Preparing for the reinstatement has hospices getting creative in solving the volunteer equation, according to Shelley Wagener, volunteer coordinator at Willamette Vital Health, a hospice provider in Oregon.

“An interpretive guideline is that they need to provide assistance in office activities and direct care services, and volunteer services must also be included in the care plan,” Wagener said during the NHPCO conference.

This means it’s up to hospices to determine which specific volunteer tasks fit into the 5% mix, she added.

“We can expand the capacity of our hospices through volunteers,” Wagener said. “We’ve been focusing a lot on direct patient care volunteers, but there [is] a whole world of ways that volunteers can help expand our capacity as hospice organizations.

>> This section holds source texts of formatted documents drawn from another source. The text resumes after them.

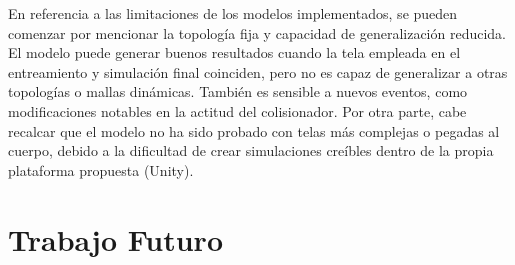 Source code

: En referencia a las limitaciones de los modelos implementados, se pueden comenzar por mencionar la topología fija y capacidad de generalización reducida. El modelo puede generar buenos resultados cuando la tela empleada en el entreamiento y simulación final coinciden, pero no es capaz de generalizar a otras topologías o mallas dinámicas. También es sensible a nuevos eventos, como modificaciones notables en la actitud del colisionador. Por otra parte, cabe recalcar que el modelo no ha sido probado con telas más complejas o pegadas al cuerpo, debido a la dificultad de crear simulaciones creíbles dentro de la propia plataforma propuesta (Unity). 


\section{Trabajo Futuro}

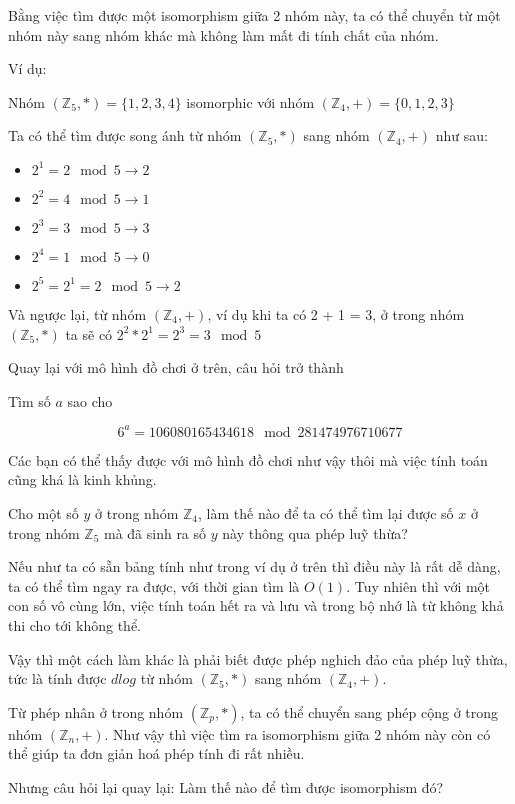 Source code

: \documentclass[a4paper,12pt]{article}
\begin{document}
Bằng việc tìm được một isomorphism giữa 2 nhóm này, ta có thể chuyển từ
một nhóm này sang nhóm khác mà không làm mất đi tính chất của nhóm.

Ví dụ:

\begin{mdframed}
    Nhóm \((\mathbb{Z}_5, *) = \{ 1,2,3,4\} \) isomorphic với nhóm \((\mathbb{Z}_4, +) = \{ 0,1,2,3 \} \)\

    Ta có thể tìm được song ánh từ nhóm \((\mathbb{Z}_5, *)\) sang nhóm \((\mathbb{Z}_4, +)\) như sau:
    \begin{itemize}
        \item \(2^1 = 2 \mod 5 \to 2\)
        \item \(2^2 = 4 \mod 5 \to 1\)
        \item \(2^3 = 3 \mod 5 \to 3\)
        \item \(2^4 = 1 \mod 5 \to 0\)
        \item \(2^5 = 2^1 = 2 \mod 5 \to 2\)
    \end{itemize}

    Và ngược lại, từ nhóm \((\mathbb{Z}_4, +)\), ví dụ khi ta có 2 + 1 = 3, ở trong
    nhóm \((\mathbb{Z}_5, *)\) ta sẽ có \(2^2 * 2^1 = 2^3 = 3 \mod 5\)
\end{mdframed}

Quay lại với mô hình đồ chơi ở trên, câu hỏi trở thành

Tìm số \(a\) sao cho

\[6^a = 106080165434618 \mod 281474976710677\]

Các bạn có thể thấy được với mô hình đồ chơi như vậy thôi mà việc tính toán cũng khá là kinh khủng.

Cho một số \(y\) ở trong nhóm \(\mathbb{Z}_4\), làm thế nào để ta có thể tìm lại được
số \(x\) ở trong nhóm \(\mathbb{Z}_5\) mà đã sinh ra số \(y\) này thông qua phép luỹ thừa?

Nếu như ta có sẵn bảng tính như trong ví dụ ở trên thì điều này là rất dễ dàng, ta có thể
tìm ngay ra được, với thời gian tìm là \(O(1)\). Tuy nhiên thì với một con số vô cùng lớn,
việc tính toán hết ra và lưu và trong bộ nhớ là từ không khả thi cho tới không thể.

Vậy thì một cách làm khác là phải biết được phép nghich đảo của phép luỹ thừa, tức là tính được \(dlog\)
từ nhóm \((\mathbb{Z}_5, *)\) sang nhóm \((\mathbb{Z}_4, +)\).

Từ phép nhân ở trong nhóm \((\mathbb{Z}_p, *)\), ta có thể chuyển sang phép cộng ở trong
nhóm \((\mathbb{Z}_n, +)\). Như vậy thì việc tìm ra isomorphism giữa 2 nhóm này còn
có thể giúp ta đơn giản hoá phép tính đi rất nhiều.

Nhưng câu hỏi lại quay lại: Làm thế nào để tìm được isomorphism đó?
\end{document}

Are there tasks that could be handed off to a trained and capable volunteer? If you look carefully at the tasks that some of your clinical staff are doing, perhaps somebody else could do [these] for [them] — and perhaps that could be a volunteer task.”

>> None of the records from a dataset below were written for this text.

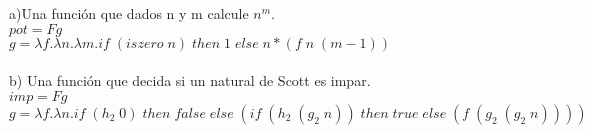 \documentclass{article}
\begin{document}
\begin{flushleft}
	a)Una función que dados n y m calcule $n^{m}.$\\
	$pot = F g$ \\
	$g = \lambda f.\lambda n.\lambda m.if\;(iszero\;n)\;then\;1\;else\;n*(f\;n\;(m-1))$ \\ \ \\
	b) Una función que decida si un natural de Scott es impar. \\
	$imp = F g$ \\
	$g = \lambda f.\lambda n.if\;(h_{2}\;0)\;then\;false\;else\;(if\;(h_{2}\;(g_{2}\;n))\;then\;true\;else\;(f\;(g_{2}\;(g_{2}\;n))))$ \\
	\end{flushleft}
\end{document}
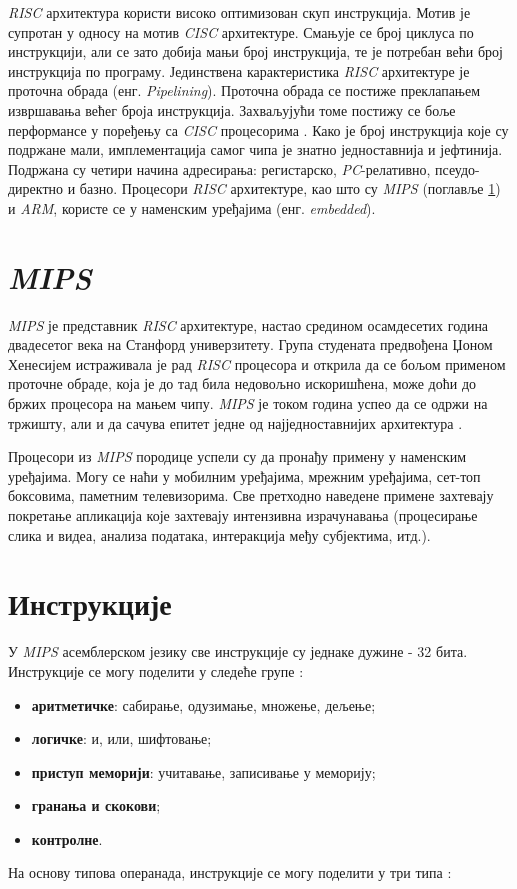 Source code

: \documentclass[12pt,oneside]{memoir}
\begin{document}
\textit{RISC} архитектура користи високо оптимизован скуп инструкција. Мотив је супротан у односу на мотив
\textit{CISC} архитектуре. Смањује се број циклуса по инструкцији, али се зато добија мањи број инструкција, те је
потребан већи број инструкција по програму. Јединствена карактеристика \textit{RISC} архитектуре је проточна обрада
(енг. \textit{Pipelining}). Проточна обрада се постиже преклапањем извршавања већег броја инструкција. Захваљујући
томе постижу се боље перформансе у поређењу са \textit{CISC} процесорима \cite{CR}. Како је број инструкција које су
подржане мали, имплементација самог чипа је знатно једноставнија и јефтинија. Подржана су четири начина адресирања:
регистарско, \textit{PC}-релативно, псеудо-директно и базно. Процесори \textit{RISC} архитектуре, као што су \textit{MIPS} (поглавље \ref{chp:MIPS})
и \textit{ARM}, користе се у наменским уређајима (енг. \textit{embedded}).

\section{\textit{MIPS}} \label{chp:MIPS}

\textit{MIPS} је представник \textit{RISC} архитектуре, настао средином осамдесетих година двадесетог века на
Станфорд универзитету. Група студената предвођена Џоном Хенесијем истраживала је рад \textit{RISC} процесора и
открила да се бољом применом проточне обраде, која је до тад била недовољно искоришћена, може доћи до бржих
процесора на мањем чипу. \textit{MIPS} је током година успео да се одржи на тржишту, али и да сачува епитет једне од
најједноставнијих архитектура \cite{SMR}.

Процесори из \textit{MIPS} породице успели су да пронађу примену у наменским уређајима. Могу се наћи у мобилним
уређајима, мрежним уређајима, сет-топ боксовима, паметним телевизорима. Све претходно наведене примене захтевају
покретање апликација које захтевају интензивна израчунавања (процесирање слика и видеа, анализа података,
интеракција међу субјектима, итд.).

\section{Инструкције} \label{chp:INS}

У \textit{MIPS} асемблерском језику све инструкције су једнаке дужине - 32 бита. Инструкције се могу поделити у следеће групе
\cite{ISA}:

\begin{itemize}
	\item \textbf{аритметичке}: сабирање, одузимање, множење, дељење;
	\item \textbf{логичке}: и, или, шифтовање;
	\item \textbf{приступ меморији}: учитавање, записивање у меморију;
	\item \textbf{гранања и скокови};
	\item \textbf{контролне}.
\end{itemize}
На основу типова операнада, инструкције се могу поделити у три типа \cite{SMR}:
\end{document}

The pandemic may have shed light on more versatile ways that hospices can address challenges in rebuilding their volunteer ranks and roles, she stated.

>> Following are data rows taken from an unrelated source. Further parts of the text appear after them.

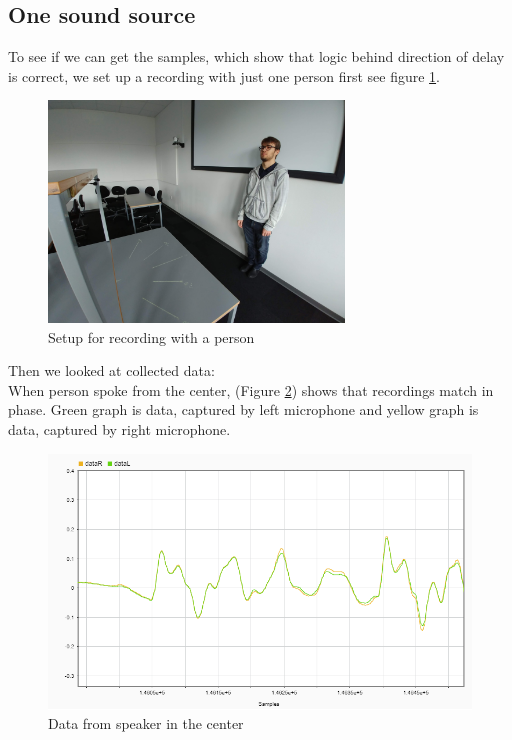 \subsection{One sound source}
To see if we can get the samples, which show that logic behind direction of delay is correct, we set up a 
recording with just one person first see figure \ref{fig:RanzvanRecSetup}.

\begin{figure}[htp]
	\centering
	\includegraphics[width=0.7\textwidth]{Illustrations/razvanWithSetup.jpg}
	\caption{Setup for recording with a person}
	\label{fig:RanzvanRecSetup}
\end{figure}

Then we looked at collected data:\\
When person spoke from the center, (Figure \ref{fig:C}) shows that recordings match in phase. Green graph is 
data, captured by left microphone and yellow graph is data, captured by right microphone.
\begin{figure}[htp]
  \centering
  \includegraphics[width=0.75\linewidth]{Illustrations/DataC.png}
  \caption{Data from speaker in the center}
  \label{fig:C}
\end{figure}

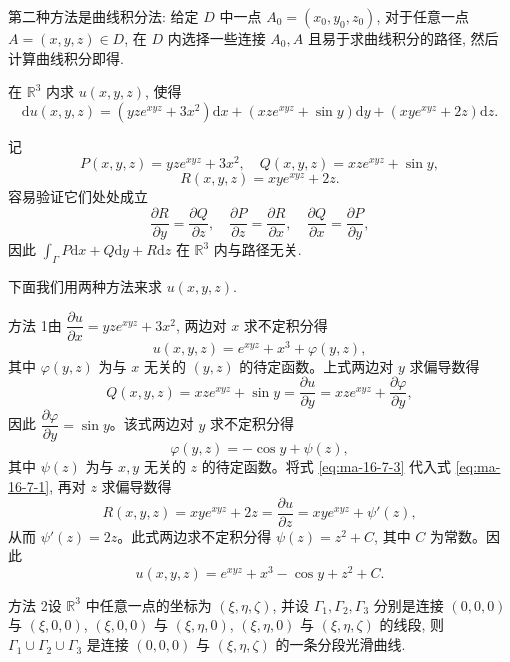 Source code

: 第二种方法是曲线积分法: 给定 $D$ 中一点 $A_0=(x_0,y_0,z_0)$, 对于任意一点 $A=(x,y,z)\in D$, 在 $D$ 内选择一些连接 $A_0,A$ 且易于求曲线积分的路径, 然后计算曲线积分即得.

\begin{example}\label{example:ma-16-7-3}
在 $\mathbb R^3$ 内求 $u(x,y,z)$, 使得
\[
  \mathrm du(x,y,z)=(yze^{xyz}+3x^2)\mathrm dx+(xze^{xyz}+\sin y)\mathrm dy+(xye^{xyz}+2z)\mathrm dz.
\]
\end{example}


\begin{solve}
记
\[
  P(x,y,z)=yze^{xyz}+3x^2,\quad Q(x,y,z)=xze^{xyz}+\sin y,
\]
\[
  R(x,y,z)=xye^{xyz}+2z.
\]
容易验证它们处处成立
\[
  \frac{\partial R}{\partial y}=\frac{\partial Q}{\partial z},\quad
  \frac{\partial P}{\partial z}=\frac{\partial R}{\partial x},\quad
  \frac{\partial Q}{\partial x}=\frac{\partial P}{\partial y},
\]
因此 $\int_\Gamma P\mathrm dx+Q\mathrm dy+R\mathrm dz$ 在 $\mathbb R^3$ 内与路径无关.

下面我们用两种方法来求 $u(x,y,z)$.

方法 1\quad 由 $\dfrac{\partial u}{\partial x}=yze^{xyz}+3x^2$, 两边对 $x$ 求不定积分得
\begin{equation}
  u(x,y,z)=e^{xyz}+x^3+\varphi(y,z),
  \label{eq:ma-16-7-1}
\end{equation}
其中 $\varphi(y,z)$ 为与 $x$ 无关的 $(y,z)$ 的待定函数。上式两边对 $y$ 求偏导数得
\begin{equation}
  Q(x,y,z)=xze^{xyz}+\sin y
  =\frac{\partial u}{\partial y}
  =xze^{xyz}+\frac{\partial\varphi}{\partial y},
  \label{eq:ma-16-7-2}
\end{equation}
因此 $\dfrac{\partial\varphi}{\partial y}=\sin y$。该式两边对 $y$ 求不定积分得
\begin{equation}
  \varphi(y,z)=-\cos y+\psi(z),
  \label{eq:ma-16-7-3}
\end{equation}
其中 $\psi(z)$ 为与 $x,y$ 无关的 $z$ 的待定函数。将式 \eqref{eq:ma-16-7-3} 代入式 \eqref{eq:ma-16-7-1}, 再对 $z$ 求偏导数得
\[
  R(x,y,z)=xye^{xyz}+2z=\frac{\partial u}{\partial z}=xye^{xyz}+\psi'(z),
\]
从而 $\psi'(z)=2z$。此式两边求不定积分得 $\psi(z)=z^2+C$, 其中 $C$ 为常数。因此
\[
  u(x,y,z)=e^{xyz}+x^3-\cos y+z^2+C.
\]

方法 2\quad 设 $\mathbb R^3$ 中任意一点的坐标为 $(\xi,\eta,\zeta)$, 并设 $\Gamma_1,\Gamma_2,\Gamma_3$ 分别是连接 $(0,0,0)$ 与 $(\xi,0,0)$, $(\xi,0,0)$ 与 $(\xi,\eta,0)$, $(\xi,\eta,0)$ 与 $(\xi,\eta,\zeta)$ 的线段, 则 $\Gamma_1\cup\Gamma_2\cup\Gamma_3$ 是连接 $(0,0,0)$ 与 $(\xi,\eta,\zeta)$ 的一条分段光滑曲线.


\end{solve}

Ideas that hospices formed around low-contact, high-impact tasks can be carried forward in new ways with the PHE’s end, Wagener indicated.

For example, volunteers can assist with certain activities associated with patient care, such as in-between visit phone calls and other virtual check-ins with caregivers and family members, she explained.

Volunteers can also help perform administrative tasks related to daily care, such as assistance with patient charting audits.

“During COVID, all of us had to get very creative to find ways to meet needs effectively with less direct contact,” Wagener said. “And a lot of those ideas turned out to be really great ones for patient care, and they’re going to be carrying on. A big part of that is phone and video support, or tuck-in calls that many hospices do as a way to check in with patients to see how they’re doing and to see if they have a need for supplies or medications. If there is anything to communicate to the clinical staff on a regular basis, that’s a great customer service that your hospice volunteers can do.”